12. DOLPHINS SPY IN THE POD Thursday 2 January 8pm BBC1
There are few film-makers better than John Downer at capturing the idiocyncrasies of animal life. He acheives it with an increasingly sophisticated array of hidden cameras — you might remember his last film put penguins firmly in the spotlight.
Now, in a beguiling Christmas two-parter, dolphins get the Downer treatment, with dozens of different cameras deployed beneath the waves to capture young mammals at play. The cameras come in a variety of disguises, from turtles to tuna.
“Unlike penguincams, this time our spy creatures were having to keep pace with fast-moving dolphins, often out in the deep ocean,” says Downer. “The dolphins were very curious about their new neighbours and allowed them into their lives.”
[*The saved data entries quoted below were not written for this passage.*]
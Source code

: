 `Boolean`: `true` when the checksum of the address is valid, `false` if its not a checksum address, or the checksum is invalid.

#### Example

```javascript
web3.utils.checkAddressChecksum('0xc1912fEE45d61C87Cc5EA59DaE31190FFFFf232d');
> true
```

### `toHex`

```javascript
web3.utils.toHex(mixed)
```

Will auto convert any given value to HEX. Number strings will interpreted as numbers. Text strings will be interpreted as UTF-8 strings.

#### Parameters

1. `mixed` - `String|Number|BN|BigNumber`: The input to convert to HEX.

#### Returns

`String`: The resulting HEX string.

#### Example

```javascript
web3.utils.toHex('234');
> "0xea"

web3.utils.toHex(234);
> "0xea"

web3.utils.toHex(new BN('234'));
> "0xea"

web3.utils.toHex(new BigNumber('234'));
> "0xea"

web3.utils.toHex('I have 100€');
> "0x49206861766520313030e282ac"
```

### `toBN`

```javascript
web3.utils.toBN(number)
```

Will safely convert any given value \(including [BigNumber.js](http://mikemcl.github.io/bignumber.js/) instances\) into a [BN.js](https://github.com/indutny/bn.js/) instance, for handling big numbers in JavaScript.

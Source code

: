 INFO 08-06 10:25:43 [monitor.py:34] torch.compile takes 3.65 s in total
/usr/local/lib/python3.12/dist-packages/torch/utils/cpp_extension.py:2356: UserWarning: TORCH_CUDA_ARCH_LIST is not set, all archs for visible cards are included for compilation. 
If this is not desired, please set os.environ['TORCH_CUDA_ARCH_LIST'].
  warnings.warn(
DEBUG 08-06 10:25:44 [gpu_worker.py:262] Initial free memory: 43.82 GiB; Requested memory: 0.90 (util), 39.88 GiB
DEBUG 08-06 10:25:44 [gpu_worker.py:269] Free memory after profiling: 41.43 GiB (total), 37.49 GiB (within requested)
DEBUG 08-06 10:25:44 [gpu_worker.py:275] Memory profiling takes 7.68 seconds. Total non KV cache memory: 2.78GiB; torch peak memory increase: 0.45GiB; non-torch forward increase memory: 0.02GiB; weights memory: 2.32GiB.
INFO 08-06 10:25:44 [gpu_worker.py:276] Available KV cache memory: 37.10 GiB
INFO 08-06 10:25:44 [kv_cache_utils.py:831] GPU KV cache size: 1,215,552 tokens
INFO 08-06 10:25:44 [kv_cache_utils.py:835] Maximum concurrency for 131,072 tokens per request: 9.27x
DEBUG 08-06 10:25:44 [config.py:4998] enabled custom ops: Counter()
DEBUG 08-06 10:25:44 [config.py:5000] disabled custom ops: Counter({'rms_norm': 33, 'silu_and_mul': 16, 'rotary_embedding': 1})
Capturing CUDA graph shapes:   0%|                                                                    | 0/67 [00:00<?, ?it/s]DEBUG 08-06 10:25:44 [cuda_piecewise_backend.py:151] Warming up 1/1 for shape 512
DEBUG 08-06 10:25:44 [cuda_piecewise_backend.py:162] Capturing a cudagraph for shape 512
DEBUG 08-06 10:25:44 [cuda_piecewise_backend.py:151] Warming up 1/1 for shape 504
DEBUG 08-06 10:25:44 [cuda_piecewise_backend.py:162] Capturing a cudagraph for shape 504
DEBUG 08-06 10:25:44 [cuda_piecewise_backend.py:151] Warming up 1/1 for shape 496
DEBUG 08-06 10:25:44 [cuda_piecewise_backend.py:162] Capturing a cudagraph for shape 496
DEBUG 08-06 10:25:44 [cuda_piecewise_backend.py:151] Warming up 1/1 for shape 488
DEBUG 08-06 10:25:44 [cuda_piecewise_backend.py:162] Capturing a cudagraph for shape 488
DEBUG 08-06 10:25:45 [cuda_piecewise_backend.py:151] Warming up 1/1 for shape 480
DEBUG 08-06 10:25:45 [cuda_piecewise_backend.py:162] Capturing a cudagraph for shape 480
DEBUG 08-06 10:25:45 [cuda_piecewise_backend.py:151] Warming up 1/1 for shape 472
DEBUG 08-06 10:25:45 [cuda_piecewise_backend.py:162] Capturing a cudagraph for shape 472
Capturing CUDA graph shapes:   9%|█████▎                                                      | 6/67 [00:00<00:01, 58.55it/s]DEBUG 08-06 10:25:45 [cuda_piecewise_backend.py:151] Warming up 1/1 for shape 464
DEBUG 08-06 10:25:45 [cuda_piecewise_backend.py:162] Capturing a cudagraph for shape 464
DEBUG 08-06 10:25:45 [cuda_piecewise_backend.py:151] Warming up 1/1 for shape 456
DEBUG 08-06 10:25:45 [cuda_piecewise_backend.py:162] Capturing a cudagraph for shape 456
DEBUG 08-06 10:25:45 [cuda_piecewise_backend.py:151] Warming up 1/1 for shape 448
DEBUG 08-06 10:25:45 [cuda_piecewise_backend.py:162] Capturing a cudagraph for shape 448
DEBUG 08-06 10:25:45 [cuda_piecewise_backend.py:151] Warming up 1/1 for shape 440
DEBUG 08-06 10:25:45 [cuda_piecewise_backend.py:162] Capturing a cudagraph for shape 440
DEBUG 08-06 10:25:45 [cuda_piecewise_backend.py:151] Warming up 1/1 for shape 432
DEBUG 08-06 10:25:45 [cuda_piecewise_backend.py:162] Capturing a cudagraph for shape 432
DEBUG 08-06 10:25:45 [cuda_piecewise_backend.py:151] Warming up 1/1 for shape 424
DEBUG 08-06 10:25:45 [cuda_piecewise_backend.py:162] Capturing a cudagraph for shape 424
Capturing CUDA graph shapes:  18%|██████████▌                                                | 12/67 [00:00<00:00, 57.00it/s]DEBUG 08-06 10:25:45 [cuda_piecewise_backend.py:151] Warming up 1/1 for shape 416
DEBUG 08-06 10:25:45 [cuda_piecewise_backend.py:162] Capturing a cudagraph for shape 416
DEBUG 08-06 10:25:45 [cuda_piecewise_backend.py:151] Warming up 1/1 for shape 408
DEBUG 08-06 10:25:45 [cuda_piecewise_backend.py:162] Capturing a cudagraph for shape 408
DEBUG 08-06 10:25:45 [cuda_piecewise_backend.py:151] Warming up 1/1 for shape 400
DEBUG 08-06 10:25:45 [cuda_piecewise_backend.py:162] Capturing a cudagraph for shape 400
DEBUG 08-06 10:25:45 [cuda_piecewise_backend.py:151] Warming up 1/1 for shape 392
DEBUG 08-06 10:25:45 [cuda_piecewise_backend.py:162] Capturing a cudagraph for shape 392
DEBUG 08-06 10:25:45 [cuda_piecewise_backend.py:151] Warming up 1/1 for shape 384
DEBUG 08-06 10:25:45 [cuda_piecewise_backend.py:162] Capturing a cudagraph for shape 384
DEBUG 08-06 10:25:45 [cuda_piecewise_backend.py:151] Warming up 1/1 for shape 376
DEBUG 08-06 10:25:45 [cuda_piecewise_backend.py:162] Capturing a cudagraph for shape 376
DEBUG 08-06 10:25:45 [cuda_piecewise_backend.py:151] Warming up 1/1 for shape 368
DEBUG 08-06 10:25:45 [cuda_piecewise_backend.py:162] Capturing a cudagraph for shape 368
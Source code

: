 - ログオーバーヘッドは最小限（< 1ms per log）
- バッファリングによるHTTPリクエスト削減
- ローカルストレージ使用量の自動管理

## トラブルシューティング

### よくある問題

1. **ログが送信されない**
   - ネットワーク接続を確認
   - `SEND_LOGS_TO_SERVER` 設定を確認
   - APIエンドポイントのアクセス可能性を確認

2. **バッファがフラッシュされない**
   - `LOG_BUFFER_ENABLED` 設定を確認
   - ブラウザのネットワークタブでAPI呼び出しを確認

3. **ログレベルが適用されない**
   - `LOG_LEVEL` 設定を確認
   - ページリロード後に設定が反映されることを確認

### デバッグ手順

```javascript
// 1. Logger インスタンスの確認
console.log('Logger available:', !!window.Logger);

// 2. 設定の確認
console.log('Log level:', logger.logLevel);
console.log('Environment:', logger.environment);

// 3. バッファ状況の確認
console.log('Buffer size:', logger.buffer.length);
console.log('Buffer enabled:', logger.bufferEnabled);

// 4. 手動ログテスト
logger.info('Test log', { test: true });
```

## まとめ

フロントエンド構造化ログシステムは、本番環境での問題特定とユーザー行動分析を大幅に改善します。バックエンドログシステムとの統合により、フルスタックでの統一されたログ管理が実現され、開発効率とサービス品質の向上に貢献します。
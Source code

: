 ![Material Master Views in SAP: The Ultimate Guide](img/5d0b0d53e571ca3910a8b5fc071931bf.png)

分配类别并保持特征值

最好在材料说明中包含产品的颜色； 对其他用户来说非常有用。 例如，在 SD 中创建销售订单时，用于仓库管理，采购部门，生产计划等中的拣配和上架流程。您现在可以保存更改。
FESTIVE HIGHLIGHTS ON THE RADIO
Some of the most sparkling Christmas gems are on radio. Throughout December, Radio 4 interrupts programmes like Woman’s Hour and Today with its Comedy Advent Calendar, where stars including Mitchell and Webb, Sue Perkins, Lenny Henry and Sandi Toksvig perform a selection of stories, sketches, songs, poems and factual pieces inspired by the time of year.
In Christmas week itself (23—27 December), Johnny Vegas has assembled a full cast for a fresh adaptation of five of Beatrix Potter’s tales on Radio 4. With Vegas on board it promises to inject some comic warmth into the ruthlessness of the food chain in the underbelly of Cumbria’s fields and hedgerows.
Desert Island Discs has three very special guests with Miranda Hart on 22 December and, a week later, Ant and Dec — the first appearance by a duo since Spitting Image creators Peter Fluck and Roger Law in 1987.
And can there be a more cheering way to start Christmas day than with David Attenborough’s radio 4 Tweet of the Day on, what else, the robin?